Des atouts et des réformes : Depuis quelques semaines le gouvernement essaye de remplir son dossier par des points positifs. Dans un premier lieu, l'UGTT et le gouvernement ont signé un accord pour la restructuration de7 entreprises publiques. Un accord qui s'apparente plus à une déclaration d'intentions plutôt qu'à un engagement sérieux. N'empêche que cette carte militera beaucoup en faveur du dossier tunisien. L'autre élément est l'augmentation importante des prix des hydrocarbures la semaine dernière. Réduire la subvention est l'une des exigences importantes du FMI. Un autre atout va soutenir la position gouvernementale est la démarche adoptée pour la préparation de la feuille de route qui va être présentée à Washington. En effet, l'équipe Mechichi a choisi l'option de la concertation en optant pour des discussions avec les principaux partenaires et experts nationaux sur les sujets économiques. Ce fut l'objet des rencontres de Beit El Hikma. Sur le dossier politique et la stabilité gouvernementale la Tunisie ne cumule que des points négatifs, c'est même son talent d'Achille sur lequel elle sera attaquée par les représentants des bailleurs de fonds. L'autre point négatif c'est l'état d'avancement des réformes exigées par le FMI principalement. En effet, depuis 2016, date à laquelle la Tunisie a signé l'accord de financement de 2.8 milliards de dollars, les réformes piétinent et la Tunisie a failli à plusieurs de ses engagements à cause de l'instabilité politique et le changement de gouvernements. L'équipe qui va se déplacer à Washington comportera outre le gouverneur de la BCT, le président du patronat Samir Majoul. Noureddine Taboubi avait déjà refusé de faire partie du voyage, avançant que la centrale syndicale ne négocie pas avec les bailleurs de fonds, dans une tentative de ne pas cautionner les politiques gouvernementales. Dernier élément, c'est l'échec de la visite d'Ali Kooli au Qatar à qui on doit payer un crédit de 250 millions de dollars à la fin de ce mois. Certaines sources affirment que le ministre des finances a demandé le rééchelonnement de cette tranche et que nos amis Qataris lui ont refusé cette demande. D'autres affirment que la mission du ministre était de rassurer les Qataris sur le paiement de leur crédit et de demander des financements sous forme d'investissements. Dans les deux cas le résultat est le même on doit payer et rien en retour.
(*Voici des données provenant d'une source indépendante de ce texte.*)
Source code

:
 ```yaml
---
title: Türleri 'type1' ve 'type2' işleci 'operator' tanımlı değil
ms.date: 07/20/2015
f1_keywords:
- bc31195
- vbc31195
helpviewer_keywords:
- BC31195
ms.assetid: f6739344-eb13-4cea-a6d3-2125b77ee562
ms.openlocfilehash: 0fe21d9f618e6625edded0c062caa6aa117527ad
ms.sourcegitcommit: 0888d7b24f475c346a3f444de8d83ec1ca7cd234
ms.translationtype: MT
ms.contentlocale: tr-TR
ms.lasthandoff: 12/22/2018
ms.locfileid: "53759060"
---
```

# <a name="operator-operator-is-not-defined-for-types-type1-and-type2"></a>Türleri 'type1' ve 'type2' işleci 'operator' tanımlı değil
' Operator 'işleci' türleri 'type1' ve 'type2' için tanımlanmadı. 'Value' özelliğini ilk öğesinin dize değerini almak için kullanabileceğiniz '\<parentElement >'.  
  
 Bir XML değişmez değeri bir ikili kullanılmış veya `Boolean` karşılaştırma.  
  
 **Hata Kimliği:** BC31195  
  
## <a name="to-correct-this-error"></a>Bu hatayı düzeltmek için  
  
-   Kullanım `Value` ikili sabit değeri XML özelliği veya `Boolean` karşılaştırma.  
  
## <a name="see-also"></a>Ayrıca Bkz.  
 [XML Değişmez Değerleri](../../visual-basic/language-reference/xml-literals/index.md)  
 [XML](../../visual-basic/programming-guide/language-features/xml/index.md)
S'engager sur les réformes : 3 réformes essentielles sont à mener par la Tunisie afin de se conformer aux exigences du FMI et des principaux bailleurs de fonds : réformer le système de subvention, réduire la masse salariale et restructurer les entreprises publiques déficitaires. L'équipe gouvernementale est en train de préparer une lettre d'engagements qui tournent autour de la réforme de l'administration fiscale, de l'amélioration du climat des affaires, la réforme de l'administration et la caisse de compensation.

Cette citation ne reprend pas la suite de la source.